## Action item
Below are several records. Retype exactly those lines running from the one with "671.000 | 173.000 |" through the one with "6.000 | 3.000 |", end lines included, and no others.

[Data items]
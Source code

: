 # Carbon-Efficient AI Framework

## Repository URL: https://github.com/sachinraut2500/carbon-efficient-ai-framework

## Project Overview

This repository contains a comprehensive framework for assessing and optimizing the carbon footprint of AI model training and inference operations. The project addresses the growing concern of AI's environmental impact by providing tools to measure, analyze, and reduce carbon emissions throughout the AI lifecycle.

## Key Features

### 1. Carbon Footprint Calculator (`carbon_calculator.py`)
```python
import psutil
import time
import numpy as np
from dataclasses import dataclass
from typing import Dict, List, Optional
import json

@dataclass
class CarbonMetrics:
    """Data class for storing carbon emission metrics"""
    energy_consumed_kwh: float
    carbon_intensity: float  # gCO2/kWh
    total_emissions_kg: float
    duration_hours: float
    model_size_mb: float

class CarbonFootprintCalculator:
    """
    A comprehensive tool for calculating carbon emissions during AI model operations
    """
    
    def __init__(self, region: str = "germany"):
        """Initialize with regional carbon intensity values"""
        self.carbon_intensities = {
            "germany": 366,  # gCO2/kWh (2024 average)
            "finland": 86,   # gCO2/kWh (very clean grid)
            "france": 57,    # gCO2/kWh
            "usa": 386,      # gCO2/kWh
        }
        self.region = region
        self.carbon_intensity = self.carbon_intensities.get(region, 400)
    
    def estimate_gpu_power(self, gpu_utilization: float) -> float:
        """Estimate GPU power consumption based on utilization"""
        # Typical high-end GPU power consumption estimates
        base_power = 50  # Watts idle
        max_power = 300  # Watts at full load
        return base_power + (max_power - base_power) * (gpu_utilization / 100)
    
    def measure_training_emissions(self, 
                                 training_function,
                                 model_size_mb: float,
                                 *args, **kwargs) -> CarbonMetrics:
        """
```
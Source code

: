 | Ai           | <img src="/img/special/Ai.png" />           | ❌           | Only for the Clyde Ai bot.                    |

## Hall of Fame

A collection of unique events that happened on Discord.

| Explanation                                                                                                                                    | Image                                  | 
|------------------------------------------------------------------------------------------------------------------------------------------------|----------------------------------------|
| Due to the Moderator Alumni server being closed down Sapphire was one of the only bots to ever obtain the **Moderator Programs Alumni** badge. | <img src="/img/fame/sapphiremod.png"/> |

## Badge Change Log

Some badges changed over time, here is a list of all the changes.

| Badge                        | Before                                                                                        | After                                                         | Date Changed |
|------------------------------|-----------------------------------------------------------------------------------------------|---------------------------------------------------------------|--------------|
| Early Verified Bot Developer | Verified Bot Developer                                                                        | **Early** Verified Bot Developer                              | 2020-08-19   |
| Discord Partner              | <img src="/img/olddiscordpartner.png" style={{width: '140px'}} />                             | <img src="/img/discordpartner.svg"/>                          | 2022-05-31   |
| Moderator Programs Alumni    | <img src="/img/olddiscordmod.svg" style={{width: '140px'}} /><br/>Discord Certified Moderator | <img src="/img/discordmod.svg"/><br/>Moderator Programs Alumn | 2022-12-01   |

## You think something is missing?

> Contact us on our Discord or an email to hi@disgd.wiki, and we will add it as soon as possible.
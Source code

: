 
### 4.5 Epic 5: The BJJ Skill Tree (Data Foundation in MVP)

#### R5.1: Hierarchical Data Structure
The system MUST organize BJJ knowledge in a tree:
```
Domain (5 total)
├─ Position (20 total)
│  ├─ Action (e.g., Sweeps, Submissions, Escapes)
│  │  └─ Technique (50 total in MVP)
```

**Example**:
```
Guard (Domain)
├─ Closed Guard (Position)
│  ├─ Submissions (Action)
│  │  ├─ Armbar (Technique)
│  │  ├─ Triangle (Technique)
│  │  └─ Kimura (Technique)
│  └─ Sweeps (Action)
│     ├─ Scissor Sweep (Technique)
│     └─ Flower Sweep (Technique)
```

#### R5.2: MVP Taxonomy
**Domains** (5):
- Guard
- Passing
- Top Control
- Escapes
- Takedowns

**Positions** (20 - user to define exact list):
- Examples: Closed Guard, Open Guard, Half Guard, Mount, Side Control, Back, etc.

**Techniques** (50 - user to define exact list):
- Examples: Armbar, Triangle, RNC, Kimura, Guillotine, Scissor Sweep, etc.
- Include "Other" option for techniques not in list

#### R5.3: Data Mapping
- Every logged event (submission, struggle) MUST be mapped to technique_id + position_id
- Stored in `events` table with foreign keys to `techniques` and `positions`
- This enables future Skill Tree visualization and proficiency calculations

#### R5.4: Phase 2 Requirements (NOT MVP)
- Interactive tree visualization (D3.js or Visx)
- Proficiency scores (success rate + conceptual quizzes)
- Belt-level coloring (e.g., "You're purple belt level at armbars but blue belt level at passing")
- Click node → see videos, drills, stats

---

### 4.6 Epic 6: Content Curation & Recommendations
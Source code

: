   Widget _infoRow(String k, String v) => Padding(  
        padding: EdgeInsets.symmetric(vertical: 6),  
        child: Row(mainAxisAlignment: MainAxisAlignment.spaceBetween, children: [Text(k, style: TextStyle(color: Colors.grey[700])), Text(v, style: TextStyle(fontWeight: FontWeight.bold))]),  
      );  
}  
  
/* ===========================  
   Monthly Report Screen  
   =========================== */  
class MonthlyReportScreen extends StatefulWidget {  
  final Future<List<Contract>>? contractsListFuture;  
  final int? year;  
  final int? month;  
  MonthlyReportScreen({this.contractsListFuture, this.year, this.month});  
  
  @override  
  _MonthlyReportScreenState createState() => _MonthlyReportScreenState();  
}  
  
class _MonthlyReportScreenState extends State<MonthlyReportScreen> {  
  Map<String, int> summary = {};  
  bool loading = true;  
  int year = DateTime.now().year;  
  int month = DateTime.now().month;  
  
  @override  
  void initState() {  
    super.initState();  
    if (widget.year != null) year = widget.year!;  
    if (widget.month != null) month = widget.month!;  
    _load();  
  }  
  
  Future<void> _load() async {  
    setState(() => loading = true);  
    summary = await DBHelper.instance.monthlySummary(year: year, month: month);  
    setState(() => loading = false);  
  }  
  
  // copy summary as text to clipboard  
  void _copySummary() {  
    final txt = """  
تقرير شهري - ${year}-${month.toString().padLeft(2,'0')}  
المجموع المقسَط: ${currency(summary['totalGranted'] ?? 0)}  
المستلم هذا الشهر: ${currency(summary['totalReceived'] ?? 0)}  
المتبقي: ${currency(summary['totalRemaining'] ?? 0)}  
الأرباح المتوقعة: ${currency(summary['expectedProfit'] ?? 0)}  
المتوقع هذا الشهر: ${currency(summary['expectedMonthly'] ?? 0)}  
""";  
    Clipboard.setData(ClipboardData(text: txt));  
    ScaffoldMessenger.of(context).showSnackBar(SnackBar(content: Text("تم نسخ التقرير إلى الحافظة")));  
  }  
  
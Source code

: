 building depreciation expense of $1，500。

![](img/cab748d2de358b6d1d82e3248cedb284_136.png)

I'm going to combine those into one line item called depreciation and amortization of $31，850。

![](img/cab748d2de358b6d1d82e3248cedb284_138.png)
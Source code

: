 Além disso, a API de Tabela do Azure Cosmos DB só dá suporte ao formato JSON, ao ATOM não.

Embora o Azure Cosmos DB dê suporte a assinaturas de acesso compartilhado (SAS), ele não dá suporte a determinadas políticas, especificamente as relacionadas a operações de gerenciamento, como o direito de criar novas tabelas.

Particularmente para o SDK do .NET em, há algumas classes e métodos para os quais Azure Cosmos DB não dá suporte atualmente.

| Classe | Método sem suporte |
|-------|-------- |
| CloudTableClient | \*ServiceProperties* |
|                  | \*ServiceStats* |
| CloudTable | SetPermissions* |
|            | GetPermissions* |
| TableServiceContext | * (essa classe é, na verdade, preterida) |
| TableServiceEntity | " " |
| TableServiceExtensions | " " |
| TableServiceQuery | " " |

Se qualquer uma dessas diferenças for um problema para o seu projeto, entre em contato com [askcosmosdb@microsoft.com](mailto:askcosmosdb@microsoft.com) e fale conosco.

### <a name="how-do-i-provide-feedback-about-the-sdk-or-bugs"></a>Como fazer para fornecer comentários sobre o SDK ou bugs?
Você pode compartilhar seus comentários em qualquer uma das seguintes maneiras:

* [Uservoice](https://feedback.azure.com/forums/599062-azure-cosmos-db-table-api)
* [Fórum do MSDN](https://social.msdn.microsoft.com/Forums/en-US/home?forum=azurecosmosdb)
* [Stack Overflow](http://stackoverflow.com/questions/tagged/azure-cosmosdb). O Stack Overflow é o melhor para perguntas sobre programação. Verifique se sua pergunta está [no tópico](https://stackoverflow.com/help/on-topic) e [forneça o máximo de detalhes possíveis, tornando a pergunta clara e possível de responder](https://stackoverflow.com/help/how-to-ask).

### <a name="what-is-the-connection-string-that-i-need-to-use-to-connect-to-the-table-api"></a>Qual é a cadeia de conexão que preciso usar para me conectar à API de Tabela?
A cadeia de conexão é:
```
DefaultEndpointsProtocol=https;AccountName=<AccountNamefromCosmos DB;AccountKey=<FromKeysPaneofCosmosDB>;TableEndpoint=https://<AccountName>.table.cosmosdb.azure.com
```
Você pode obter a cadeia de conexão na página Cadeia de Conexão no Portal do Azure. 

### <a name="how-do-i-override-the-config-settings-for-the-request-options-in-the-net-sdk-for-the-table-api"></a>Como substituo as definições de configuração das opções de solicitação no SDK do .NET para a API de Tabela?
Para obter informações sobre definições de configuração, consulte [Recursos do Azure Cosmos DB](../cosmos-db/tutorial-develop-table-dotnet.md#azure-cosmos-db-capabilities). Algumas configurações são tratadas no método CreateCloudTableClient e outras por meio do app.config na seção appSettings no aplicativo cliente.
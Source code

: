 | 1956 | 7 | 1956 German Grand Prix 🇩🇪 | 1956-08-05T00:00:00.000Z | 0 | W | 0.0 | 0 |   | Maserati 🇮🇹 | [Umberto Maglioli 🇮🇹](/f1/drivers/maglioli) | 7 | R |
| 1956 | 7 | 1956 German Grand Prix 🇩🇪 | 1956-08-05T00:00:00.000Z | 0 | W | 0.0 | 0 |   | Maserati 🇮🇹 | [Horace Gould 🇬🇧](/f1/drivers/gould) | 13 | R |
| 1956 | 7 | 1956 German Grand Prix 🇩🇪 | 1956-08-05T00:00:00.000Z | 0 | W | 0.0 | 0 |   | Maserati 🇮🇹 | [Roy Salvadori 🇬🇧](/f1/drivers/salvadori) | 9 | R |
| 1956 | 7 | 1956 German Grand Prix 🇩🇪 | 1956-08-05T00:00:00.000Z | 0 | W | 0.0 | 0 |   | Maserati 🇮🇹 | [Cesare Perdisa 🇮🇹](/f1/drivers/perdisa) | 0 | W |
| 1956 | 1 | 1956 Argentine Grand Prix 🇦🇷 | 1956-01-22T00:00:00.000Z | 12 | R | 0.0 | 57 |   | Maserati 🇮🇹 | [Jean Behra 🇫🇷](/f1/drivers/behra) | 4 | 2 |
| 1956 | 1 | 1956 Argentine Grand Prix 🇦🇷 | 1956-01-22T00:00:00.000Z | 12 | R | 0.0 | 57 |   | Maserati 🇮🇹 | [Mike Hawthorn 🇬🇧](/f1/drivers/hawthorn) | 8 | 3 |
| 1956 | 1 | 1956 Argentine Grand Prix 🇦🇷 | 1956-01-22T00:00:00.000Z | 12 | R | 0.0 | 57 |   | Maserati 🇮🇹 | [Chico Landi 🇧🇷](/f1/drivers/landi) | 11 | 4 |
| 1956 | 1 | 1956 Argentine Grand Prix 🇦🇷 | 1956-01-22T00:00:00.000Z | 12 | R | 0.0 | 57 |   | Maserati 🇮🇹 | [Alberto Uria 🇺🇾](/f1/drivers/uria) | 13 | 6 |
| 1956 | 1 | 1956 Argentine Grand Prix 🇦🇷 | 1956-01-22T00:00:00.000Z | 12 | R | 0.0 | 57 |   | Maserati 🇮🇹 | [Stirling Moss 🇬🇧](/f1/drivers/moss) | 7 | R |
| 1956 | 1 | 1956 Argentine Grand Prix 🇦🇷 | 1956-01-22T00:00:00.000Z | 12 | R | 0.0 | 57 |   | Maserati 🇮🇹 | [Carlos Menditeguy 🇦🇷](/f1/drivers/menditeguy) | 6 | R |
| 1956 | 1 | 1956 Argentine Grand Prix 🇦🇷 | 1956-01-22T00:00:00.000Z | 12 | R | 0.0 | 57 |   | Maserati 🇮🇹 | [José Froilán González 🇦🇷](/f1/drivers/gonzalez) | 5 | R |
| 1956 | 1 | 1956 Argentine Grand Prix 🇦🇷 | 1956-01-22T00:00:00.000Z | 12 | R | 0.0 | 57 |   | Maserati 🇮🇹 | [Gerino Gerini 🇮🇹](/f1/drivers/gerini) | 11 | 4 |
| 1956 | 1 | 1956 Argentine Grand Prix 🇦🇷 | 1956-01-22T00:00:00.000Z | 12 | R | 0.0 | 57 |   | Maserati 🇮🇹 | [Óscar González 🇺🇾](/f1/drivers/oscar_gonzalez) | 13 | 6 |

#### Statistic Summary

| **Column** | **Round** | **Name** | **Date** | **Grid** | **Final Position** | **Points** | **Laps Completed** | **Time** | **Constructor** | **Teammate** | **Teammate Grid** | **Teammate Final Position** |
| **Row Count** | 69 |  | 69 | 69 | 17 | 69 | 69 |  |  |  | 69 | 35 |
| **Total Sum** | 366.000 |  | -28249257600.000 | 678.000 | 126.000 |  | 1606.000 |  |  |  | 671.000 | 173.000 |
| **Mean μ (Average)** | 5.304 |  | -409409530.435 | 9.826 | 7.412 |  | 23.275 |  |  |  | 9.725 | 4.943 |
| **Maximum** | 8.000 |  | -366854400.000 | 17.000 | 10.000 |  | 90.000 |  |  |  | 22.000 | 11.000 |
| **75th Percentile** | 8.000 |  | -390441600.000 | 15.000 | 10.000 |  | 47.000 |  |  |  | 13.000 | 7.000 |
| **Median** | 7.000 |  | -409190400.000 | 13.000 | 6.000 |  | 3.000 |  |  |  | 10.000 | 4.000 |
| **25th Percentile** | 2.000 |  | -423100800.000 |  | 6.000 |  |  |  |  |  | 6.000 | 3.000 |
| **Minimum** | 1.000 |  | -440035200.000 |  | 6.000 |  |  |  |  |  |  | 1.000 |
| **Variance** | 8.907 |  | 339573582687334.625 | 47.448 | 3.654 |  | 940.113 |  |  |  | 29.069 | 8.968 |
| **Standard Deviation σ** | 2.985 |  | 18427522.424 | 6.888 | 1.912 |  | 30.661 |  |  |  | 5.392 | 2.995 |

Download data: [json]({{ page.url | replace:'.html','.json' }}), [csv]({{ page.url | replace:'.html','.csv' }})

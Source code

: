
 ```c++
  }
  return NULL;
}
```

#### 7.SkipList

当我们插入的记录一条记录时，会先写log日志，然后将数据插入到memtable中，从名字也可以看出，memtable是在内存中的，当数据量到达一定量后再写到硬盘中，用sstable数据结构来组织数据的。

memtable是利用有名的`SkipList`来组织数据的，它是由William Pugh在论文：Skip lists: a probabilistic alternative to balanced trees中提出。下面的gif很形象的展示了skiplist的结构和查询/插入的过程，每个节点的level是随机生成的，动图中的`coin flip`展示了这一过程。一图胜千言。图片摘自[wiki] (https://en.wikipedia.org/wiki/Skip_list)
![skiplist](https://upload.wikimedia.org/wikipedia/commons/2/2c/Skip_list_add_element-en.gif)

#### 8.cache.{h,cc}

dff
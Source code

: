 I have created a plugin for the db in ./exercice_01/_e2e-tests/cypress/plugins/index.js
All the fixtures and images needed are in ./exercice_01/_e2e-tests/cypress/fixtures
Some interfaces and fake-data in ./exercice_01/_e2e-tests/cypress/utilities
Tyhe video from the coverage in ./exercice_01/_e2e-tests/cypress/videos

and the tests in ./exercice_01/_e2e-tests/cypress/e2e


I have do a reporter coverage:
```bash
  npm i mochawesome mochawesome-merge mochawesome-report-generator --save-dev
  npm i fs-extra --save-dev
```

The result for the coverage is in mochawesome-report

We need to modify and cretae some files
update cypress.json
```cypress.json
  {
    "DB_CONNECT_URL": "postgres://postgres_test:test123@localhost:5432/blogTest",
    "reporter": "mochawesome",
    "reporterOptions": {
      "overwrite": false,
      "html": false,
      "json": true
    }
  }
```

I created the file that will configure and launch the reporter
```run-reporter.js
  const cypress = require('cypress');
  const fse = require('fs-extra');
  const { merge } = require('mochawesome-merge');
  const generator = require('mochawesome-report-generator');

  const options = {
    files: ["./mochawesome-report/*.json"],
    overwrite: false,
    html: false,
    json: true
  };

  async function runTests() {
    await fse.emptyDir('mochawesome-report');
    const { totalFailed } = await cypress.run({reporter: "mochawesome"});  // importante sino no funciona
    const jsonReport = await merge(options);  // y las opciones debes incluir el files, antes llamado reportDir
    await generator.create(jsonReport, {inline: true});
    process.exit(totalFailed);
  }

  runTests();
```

## Output for this exercise
| **Total Sum** | 366.000 |  | -28249257600.000 | 678.000 | 126.000 |  | 1606.000 |  |  |  | 671.000 | 173.000 |
| **Mean μ (Average)** | 5.304 |  | -409409530.435 | 9.826 | 7.412 |  | 23.275 |  |  |  | 9.725 | 4.943 |
| **Maximum** | 8.000 |  | -366854400.000 | 17.000 | 10.000 |  | 90.000 |  |  |  | 22.000 | 11.000 |
| **75th Percentile** | 8.000 |  | -390441600.000 | 15.000 | 10.000 |  | 47.000 |  |  |  | 13.000 | 7.000 |
| **Median** | 7.000 |  | -409190400.000 | 13.000 | 6.000 |  | 3.000 |  |  |  | 10.000 | 4.000 |
| **25th Percentile** | 2.000 |  | -423100800.000 |  | 6.000 |  |  |  |  |  | 6.000 | 3.000 |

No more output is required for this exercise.